| TASK PROMPT |
Would you set down the complete data below, exactly as shown?

**** WORKING DATA ****

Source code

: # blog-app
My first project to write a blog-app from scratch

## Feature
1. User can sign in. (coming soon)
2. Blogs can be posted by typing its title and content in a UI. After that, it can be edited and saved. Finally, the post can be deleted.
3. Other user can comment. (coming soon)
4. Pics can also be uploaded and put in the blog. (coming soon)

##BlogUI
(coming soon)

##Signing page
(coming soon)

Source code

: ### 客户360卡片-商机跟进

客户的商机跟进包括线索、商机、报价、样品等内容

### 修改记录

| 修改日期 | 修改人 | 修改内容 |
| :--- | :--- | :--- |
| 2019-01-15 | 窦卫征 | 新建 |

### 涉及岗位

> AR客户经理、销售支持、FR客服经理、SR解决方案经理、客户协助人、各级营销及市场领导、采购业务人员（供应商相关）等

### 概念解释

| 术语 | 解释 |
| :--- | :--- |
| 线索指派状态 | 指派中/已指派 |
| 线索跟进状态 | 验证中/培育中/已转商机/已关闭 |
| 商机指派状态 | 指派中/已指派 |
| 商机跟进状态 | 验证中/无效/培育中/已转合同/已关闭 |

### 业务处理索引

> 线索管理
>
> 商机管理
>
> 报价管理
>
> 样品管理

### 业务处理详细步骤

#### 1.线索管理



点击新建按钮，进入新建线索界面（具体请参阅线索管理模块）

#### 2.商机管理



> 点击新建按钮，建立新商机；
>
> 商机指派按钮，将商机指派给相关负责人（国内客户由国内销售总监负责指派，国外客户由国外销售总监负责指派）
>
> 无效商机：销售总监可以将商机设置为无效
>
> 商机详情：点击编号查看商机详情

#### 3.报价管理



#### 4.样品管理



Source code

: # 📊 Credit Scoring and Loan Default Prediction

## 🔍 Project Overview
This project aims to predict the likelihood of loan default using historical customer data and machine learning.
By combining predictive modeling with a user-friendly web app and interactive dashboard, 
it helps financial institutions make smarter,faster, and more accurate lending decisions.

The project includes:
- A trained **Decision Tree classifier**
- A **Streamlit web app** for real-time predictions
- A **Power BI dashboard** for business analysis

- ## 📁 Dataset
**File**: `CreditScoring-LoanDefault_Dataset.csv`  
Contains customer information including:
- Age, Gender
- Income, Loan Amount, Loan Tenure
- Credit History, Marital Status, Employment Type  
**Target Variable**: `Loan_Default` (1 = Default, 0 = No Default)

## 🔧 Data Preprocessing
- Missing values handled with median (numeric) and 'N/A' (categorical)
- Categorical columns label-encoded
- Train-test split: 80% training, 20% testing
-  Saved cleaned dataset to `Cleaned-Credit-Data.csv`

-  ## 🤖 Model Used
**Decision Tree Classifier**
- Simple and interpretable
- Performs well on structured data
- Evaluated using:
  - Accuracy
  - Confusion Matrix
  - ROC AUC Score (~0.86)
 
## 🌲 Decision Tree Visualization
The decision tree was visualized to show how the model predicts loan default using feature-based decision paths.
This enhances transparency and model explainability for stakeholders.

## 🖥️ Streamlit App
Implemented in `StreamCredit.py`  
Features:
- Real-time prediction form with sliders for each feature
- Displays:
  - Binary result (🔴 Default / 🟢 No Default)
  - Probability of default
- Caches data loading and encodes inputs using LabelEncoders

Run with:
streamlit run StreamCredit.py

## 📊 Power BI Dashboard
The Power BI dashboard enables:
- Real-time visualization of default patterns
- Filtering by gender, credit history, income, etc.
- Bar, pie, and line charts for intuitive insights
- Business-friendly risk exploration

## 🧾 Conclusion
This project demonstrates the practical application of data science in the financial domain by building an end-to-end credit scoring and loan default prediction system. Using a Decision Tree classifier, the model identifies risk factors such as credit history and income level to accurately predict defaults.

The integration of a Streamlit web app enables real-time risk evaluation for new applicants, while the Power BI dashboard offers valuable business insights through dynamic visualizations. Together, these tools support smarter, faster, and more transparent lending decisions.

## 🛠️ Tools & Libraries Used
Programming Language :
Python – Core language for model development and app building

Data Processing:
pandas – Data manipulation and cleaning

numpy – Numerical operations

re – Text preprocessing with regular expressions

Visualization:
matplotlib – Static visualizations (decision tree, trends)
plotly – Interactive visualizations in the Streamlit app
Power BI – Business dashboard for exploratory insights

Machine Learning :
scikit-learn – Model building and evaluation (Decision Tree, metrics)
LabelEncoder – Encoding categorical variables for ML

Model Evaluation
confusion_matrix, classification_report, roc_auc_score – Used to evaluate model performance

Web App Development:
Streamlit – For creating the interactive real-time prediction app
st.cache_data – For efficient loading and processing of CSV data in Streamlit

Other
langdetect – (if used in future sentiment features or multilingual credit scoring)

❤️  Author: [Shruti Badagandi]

****

| REPLY TO THE EXERCISE |
Source code

: # blog-app
My first project to write a blog-app from scratch

## Feature
1. User can sign in. (coming soon)
2. Blogs can be posted by typing its title and content in a UI. After that, it can be edited and saved. Finally, the post can be deleted.
3. Other user can comment. (coming soon)
4. Pics can also be uploaded and put in the blog. (coming soon)

##BlogUI
(coming soon)

##Signing page
(coming soon)

Source code

: ### 客户360卡片-商机跟进

客户的商机跟进包括线索、商机、报价、样品等内容

### 修改记录

| 修改日期 | 修改人 | 修改内容 |
| :--- | :--- | :--- |
| 2019-01-15 | 窦卫征 | 新建 |

### 涉及岗位

> AR客户经理、销售支持、FR客服经理、SR解决方案经理、客户协助人、各级营销及市场领导、采购业务人员（供应商相关）等

### 概念解释

| 术语 | 解释 |
| :--- | :--- |
| 线索指派状态 | 指派中/已指派 |
| 线索跟进状态 | 验证中/培育中/已转商机/已关闭 |
| 商机指派状态 | 指派中/已指派 |
| 商机跟进状态 | 验证中/无效/培育中/已转合同/已关闭 |

### 业务处理索引

> 线索管理
>
> 商机管理
>
> 报价管理
>
> 样品管理

### 业务处理详细步骤

#### 1.线索管理



点击新建按钮，进入新建线索界面（具体请参阅线索管理模块）

#### 2.商机管理



> 点击新建按钮，建立新商机；
>
> 商机指派按钮，将商机指派给相关负责人（国内客户由国内销售总监负责指派，国外客户由国外销售总监负责指派）
>
> 无效商机：销售总监可以将商机设置为无效
>
> 商机详情：点击编号查看商机详情

#### 3.报价管理



#### 4.样品管理



Source code

: # 📊 Credit Scoring and Loan Default Prediction

## 🔍 Project Overview
This project aims to predict the likelihood of loan default using historical customer data and machine learning.
By combining predictive modeling with a user-friendly web app and interactive dashboard, 
it helps financial institutions make smarter,faster, and more accurate lending decisions.

The project includes:
- A trained **Decision Tree classifier**
- A **Streamlit web app** for real-time predictions
- A **Power BI dashboard** for business analysis

- ## 📁 Dataset
**File**: `CreditScoring-LoanDefault_Dataset.csv`  
Contains customer information including:
- Age, Gender
- Income, Loan Amount, Loan Tenure
- Credit History, Marital Status, Employment Type  
**Target Variable**: `Loan_Default` (1 = Default, 0 = No Default)

## 🔧 Data Preprocessing
- Missing values handled with median (numeric) and 'N/A' (categorical)
- Categorical columns label-encoded
- Train-test split: 80% training, 20% testing
-  Saved cleaned dataset to `Cleaned-Credit-Data.csv`

-  ## 🤖 Model Used
**Decision Tree Classifier**
- Simple and interpretable
- Performs well on structured data
- Evaluated using:
  - Accuracy
  - Confusion Matrix
  - ROC AUC Score (~0.86)
 
## 🌲 Decision Tree Visualization
The decision tree was visualized to show how the model predicts loan default using feature-based decision paths.
This enhances transparency and model explainability for stakeholders.

## 🖥️ Streamlit App
Implemented in `StreamCredit.py`  
Features:
- Real-time prediction form with sliders for each feature
- Displays:
  - Binary result (🔴 Default / 🟢 No Default)
  - Probability of default
- Caches data loading and encodes inputs using LabelEncoders

Run with:
streamlit run StreamCredit.py

## 📊 Power BI Dashboard
The Power BI dashboard enables:
- Real-time visualization of default patterns
- Filtering by gender, credit history, income, etc.
- Bar, pie, and line charts for intuitive insights
- Business-friendly risk exploration

## 🧾 Conclusion
This project demonstrates the practical application of data science in the financial domain by building an end-to-end credit scoring and loan default prediction system. Using a Decision Tree classifier, the model identifies risk factors such as credit history and income level to accurately predict defaults.

The integration of a Streamlit web app enables real-time risk evaluation for new applicants, while the Power BI dashboard offers valuable business insights through dynamic visualizations. Together, these tools support smarter, faster, and more transparent lending decisions.

## 🛠️ Tools & Libraries Used
Programming Language :
Python – Core language for model development and app building

Data Processing:
pandas – Data manipulation and cleaning

numpy – Numerical operations

re – Text preprocessing with regular expressions

Visualization:
matplotlib – Static visualizations (decision tree, trends)
plotly – Interactive visualizations in the Streamlit app
Power BI – Business dashboard for exploratory insights

Machine Learning :
scikit-learn – Model building and evaluation (Decision Tree, metrics)
LabelEncoder – Encoding categorical variables for ML

Model Evaluation
confusion_matrix, classification_report, roc_auc_score – Used to evaluate model performance

Web App Development:
Streamlit – For creating the interactive real-time prediction app
st.cache_data – For efficient loading and processing of CSV data in Streamlit

Other
langdetect – (if used in future sentiment features or multilingual credit scoring)

❤️  Author: [Shruti Badagandi]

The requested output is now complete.